Improving Your Process: Templating and Theming

The idea behind this ‘Improving your Process’ series is to try and explain some of the techniques and methods I use in an effort to make my design or development process that much more rapid and smooth. The inspiration for this article was triggered by a post of Matt Brett’s in which he discussed and offered his Bare Bones Stylesheet — a document which he uses for each project that helps him make his work go that much faster. His post helped me to realize how much templating and theming we do at work, and how much it really helps us to get rolling on a new project.

Templating and theming can help you work faster

It wasn’t until I started working in Web development professionally when I was introduced to the concept of worthwhile templating (as opposed to cheesy Web templates you can buy for $49.95). I was quite naive to professional Web development in that I was only freelancing on the side during college (I’m sure you can relate). I wasn’t used to having more than one client at once, and I surely wasn’t used to the pace of development required to keep multiple clients pleased. I quickly learned that it was the templating technique in place that was one of the many ways this company kept up with their queue.

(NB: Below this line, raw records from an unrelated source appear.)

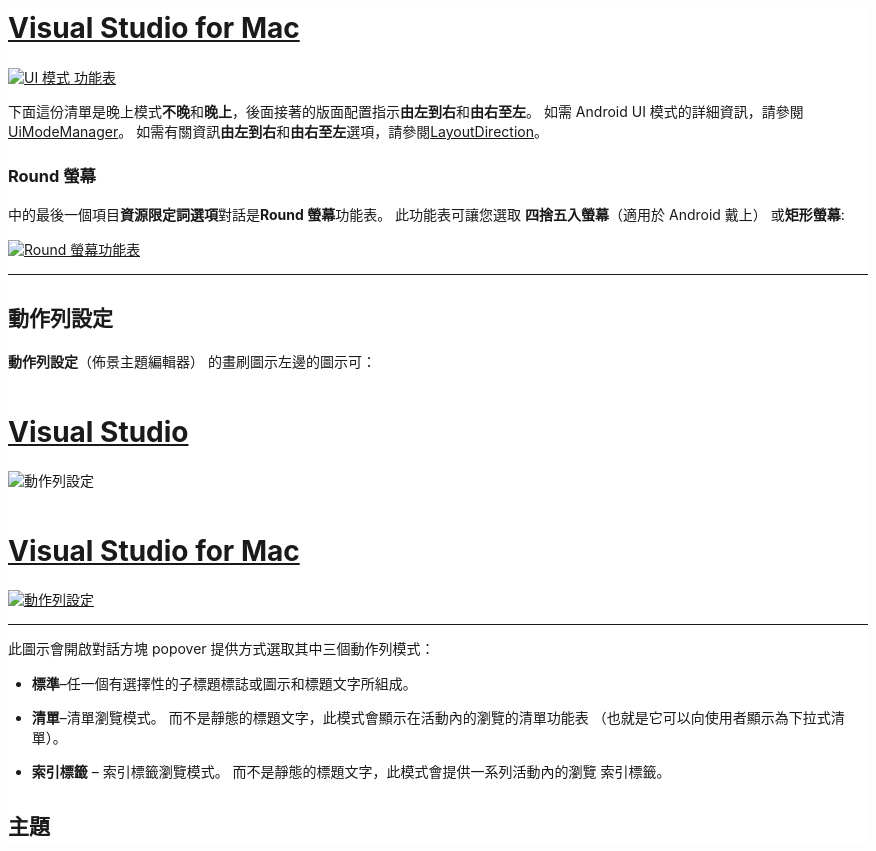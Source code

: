 # <a name="visual-studio-for-mactabvsmac"></a>[Visual Studio for Mac](#tab/vsmac)

[ ![UI 模式 功能表](resource-qualifiers-images/xs/12-ui-mode-sml.png)](resource-qualifiers-images/xs/12-ui-mode.png)

下面這份清單是晚上模式**不晚**和**晚上**，後面接著的版面配置指示**由左到右**和**由右至左**。 如需 Android UI 模式的詳細資訊，請參閱[UiModeManager](https://developer.xamarin.com/api/type/Android.App.UiModeManager/)。
如需有關資訊**由左到右**和**由右至左**選項，請參閱[LayoutDirection](https://developer.xamarin.com/api/type/Android.Util.LayoutDirection/)。

### <a name="round-screen"></a>Round 螢幕

中的最後一個項目**資源限定詞選項**對話是**Round 螢幕**功能表。 此功能表可讓您選取 **四捨五入螢幕**（適用於 Android 戴上） 或**矩形螢幕**:

[ ![Round 螢幕功能表](resource-qualifiers-images/xs/13-round-screen-sml.png)](resource-qualifiers-images/xs/13-round-screen.png)

-----


<a name="Action_Bar" />

## <a name="action-bar-settings"></a>動作列設定

**動作列設定**（佈景主題編輯器） 的畫刷圖示左邊的圖示可：

# <a name="visual-studiotabvswin"></a>[Visual Studio](#tab/vswin)

![動作列設定](resource-qualifiers-images/vs/14-action-bar.png "動作列設定")

# <a name="visual-studio-for-mactabvsmac"></a>[Visual Studio for Mac](#tab/vsmac)

[ ![動作列設定](resource-qualifiers-images/xs/13b-action-bar-sml.png)](resource-qualifiers-images/xs/13b-action-bar.png)

-----


此圖示會開啟對話方塊 popover 提供方式選取其中三個動作列模式：

-   **標準**&ndash;任一個有選擇性的子標題標誌或圖示和標題文字所組成。

-   **清單**&ndash;清單瀏覽模式。 而不是靜態的標題文字，此模式會顯示在活動內的瀏覽的清單功能表 （也就是它可以向使用者顯示為下拉式清單）。

-   **索引標籤** &ndash;  索引標籤瀏覽模式。 而不是靜態的標題文字，此模式會提供一系列活動內的瀏覽 索引標籤。


<a name="Themes" />

## <a name="themes"></a>主題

The template in use was nothing magical, it was simply a group of files that set the overall structure of a website, encompassing all the necessary tools needed to tie in with a custom CMS. The idea is quite simple, but the benefits are exponential. Having this group of files at your disposal helps to get a working environment for development up and running in a matter of seconds. Configuration variables used throughout the website are defined in a single file, only needing to be edited after the initial copy.

After a working development copy of a new website is put in to place and functional, work can be done on incorporating your design into your template. Instead of working with the header, footer, and content files of a template, I’ve come to prefer working with the initial site comp in a static HTML document first. This document is also templated, including a single instance of the header, footer, and content files in one. This helps me avoid any troubles that may arise due to a server-side issue that may have nothing to do with my markup. Once I’m done with markup, the code can be pulled into the respective header, footer, and content files for use in the template.

Templating your own personal sandbox

Once you’ve got a reusable starting point for your projects, another step that can be taken to make your process that much better is theming your template. The idea of theming ties in heavily with the concept behind using CSS in conjunction with HTML as well as good programming practice. It is a good idea to keep style separated from content, as well as separating server-side code from markup as much as possible. This helps avoid issues down the road when a redesign needs to take place, or something on the back end needs updating. Keeping these areas separate will help you to be confident that your adjustments will only affect that which you intend.

The template our development team uses consists of a theming convention as well. Themes have their own organization, kept separate from the markup, which is also kept separate from any custom functions needed on the back end. Even if there’s only one theme, it follows the convention in preparation for the possibility of a future redesign. Variables linking the website to the theme are defined in the single ‘configuration’ file discussed earlier.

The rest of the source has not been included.